_Assignment:_
In the material below, find every line containing the string "télécharger" and return it.

_Source data:_
== Segment start ==
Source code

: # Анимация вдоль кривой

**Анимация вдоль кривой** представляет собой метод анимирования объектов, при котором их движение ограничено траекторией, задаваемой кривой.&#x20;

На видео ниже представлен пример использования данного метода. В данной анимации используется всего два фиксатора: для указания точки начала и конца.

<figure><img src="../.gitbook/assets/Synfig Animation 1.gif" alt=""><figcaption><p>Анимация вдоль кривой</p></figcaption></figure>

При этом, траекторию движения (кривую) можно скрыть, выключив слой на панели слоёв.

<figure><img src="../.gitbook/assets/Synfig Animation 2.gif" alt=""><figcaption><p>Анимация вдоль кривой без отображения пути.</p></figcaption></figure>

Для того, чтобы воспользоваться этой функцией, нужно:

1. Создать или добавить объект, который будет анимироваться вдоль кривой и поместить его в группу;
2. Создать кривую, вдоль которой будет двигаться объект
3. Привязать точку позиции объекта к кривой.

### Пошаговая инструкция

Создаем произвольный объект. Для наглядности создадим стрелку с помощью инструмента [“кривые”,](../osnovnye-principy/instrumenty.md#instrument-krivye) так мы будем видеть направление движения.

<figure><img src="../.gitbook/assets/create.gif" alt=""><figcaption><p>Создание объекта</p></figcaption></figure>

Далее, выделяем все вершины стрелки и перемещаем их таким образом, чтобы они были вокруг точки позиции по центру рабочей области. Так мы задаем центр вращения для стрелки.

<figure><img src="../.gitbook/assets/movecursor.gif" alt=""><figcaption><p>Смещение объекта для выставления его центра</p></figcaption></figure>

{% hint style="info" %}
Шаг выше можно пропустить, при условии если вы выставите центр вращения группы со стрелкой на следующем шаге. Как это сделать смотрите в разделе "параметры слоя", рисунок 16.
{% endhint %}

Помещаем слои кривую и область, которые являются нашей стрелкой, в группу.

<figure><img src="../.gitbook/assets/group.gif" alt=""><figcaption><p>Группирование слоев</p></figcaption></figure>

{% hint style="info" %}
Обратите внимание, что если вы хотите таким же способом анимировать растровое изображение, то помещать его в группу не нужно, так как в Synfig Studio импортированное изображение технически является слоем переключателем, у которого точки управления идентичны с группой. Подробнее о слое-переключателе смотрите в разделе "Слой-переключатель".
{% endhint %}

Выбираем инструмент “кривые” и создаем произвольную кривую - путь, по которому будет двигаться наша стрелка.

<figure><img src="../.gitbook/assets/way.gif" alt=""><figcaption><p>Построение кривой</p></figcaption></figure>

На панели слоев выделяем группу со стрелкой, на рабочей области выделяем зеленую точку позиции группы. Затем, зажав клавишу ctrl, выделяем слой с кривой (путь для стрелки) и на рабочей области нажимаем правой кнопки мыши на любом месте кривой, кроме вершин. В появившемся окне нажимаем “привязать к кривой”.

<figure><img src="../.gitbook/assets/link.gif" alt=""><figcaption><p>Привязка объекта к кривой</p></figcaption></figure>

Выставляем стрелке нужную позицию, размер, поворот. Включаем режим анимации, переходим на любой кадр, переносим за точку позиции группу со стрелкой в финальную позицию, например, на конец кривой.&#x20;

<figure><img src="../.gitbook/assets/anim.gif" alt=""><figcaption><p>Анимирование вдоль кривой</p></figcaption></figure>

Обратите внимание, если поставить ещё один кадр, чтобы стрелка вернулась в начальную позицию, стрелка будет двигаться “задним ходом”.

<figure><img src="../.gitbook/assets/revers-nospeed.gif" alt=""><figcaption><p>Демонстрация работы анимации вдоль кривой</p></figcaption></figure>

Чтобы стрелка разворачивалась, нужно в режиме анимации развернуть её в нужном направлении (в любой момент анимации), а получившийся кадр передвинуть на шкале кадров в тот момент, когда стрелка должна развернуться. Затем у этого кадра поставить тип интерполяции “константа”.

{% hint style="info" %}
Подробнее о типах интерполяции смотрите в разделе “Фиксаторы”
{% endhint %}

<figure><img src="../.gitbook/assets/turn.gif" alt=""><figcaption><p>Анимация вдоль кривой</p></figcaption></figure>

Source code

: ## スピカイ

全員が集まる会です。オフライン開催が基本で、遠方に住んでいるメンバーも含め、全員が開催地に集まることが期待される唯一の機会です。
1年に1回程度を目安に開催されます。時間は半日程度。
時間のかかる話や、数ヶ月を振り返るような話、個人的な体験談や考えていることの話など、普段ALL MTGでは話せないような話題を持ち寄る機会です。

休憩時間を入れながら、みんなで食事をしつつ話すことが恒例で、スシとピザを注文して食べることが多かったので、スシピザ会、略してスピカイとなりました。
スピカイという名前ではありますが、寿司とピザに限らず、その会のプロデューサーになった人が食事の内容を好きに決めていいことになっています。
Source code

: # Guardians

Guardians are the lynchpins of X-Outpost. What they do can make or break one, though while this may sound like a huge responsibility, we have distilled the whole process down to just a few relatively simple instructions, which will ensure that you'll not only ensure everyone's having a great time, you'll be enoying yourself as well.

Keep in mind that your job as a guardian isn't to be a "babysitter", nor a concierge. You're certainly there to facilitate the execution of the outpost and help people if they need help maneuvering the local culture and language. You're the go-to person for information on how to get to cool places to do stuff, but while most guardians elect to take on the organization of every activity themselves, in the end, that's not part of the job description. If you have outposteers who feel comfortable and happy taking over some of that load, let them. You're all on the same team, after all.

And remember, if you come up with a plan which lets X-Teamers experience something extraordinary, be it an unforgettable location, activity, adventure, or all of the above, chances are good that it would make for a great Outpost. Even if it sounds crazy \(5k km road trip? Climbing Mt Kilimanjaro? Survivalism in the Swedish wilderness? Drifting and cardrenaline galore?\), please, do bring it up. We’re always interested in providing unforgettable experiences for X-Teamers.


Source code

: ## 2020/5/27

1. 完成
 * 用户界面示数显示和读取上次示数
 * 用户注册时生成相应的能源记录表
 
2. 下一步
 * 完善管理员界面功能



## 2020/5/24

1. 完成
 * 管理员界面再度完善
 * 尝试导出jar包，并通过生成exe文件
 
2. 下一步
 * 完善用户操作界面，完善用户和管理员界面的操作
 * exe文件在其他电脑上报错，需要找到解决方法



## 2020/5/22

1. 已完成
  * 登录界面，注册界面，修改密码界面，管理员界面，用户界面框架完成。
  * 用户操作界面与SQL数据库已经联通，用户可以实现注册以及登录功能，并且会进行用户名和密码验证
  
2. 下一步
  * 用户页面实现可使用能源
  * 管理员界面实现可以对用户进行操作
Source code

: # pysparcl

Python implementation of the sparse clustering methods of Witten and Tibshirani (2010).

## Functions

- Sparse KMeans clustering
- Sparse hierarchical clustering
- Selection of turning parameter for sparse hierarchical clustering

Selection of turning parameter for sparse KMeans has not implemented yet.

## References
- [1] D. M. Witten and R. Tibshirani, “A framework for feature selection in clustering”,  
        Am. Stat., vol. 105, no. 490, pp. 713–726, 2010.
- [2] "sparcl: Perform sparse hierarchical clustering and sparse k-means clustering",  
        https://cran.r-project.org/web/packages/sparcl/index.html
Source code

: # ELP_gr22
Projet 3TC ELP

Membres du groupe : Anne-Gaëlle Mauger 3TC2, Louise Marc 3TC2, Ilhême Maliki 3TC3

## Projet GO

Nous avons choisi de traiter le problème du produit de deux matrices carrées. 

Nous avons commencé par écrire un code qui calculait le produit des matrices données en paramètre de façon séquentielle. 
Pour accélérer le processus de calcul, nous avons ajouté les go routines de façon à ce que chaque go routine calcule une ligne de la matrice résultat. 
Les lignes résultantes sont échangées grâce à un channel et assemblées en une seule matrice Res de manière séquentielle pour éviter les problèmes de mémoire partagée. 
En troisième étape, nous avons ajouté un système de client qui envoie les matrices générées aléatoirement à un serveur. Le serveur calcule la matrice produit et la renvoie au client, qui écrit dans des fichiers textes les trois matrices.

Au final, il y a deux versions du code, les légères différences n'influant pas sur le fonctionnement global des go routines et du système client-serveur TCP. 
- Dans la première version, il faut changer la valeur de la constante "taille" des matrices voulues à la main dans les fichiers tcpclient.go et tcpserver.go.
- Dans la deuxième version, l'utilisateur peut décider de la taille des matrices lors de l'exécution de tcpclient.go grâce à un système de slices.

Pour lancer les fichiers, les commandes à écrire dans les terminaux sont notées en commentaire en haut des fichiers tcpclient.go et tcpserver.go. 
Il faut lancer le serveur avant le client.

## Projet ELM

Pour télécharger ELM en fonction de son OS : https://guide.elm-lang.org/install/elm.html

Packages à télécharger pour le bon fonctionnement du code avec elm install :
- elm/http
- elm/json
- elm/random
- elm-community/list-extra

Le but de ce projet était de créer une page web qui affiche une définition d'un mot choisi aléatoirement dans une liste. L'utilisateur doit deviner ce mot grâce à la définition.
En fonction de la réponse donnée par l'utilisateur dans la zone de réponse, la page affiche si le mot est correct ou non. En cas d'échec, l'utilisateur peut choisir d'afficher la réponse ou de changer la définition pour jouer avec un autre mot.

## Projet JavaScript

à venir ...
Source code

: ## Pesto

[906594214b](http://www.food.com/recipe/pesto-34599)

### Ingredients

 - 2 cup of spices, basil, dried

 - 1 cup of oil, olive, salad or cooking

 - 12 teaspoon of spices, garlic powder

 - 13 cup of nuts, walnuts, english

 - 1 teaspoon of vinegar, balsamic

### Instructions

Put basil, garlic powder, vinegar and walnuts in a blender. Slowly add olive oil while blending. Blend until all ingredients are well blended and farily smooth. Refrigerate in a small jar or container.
== Segment end ==
_Answer to this task:_
Pour télécharger ELM en fonction de son OS : https://guide.elm-lang.org/install/elm.html
Packages à télécharger pour le bon fonctionnement du code avec elm install :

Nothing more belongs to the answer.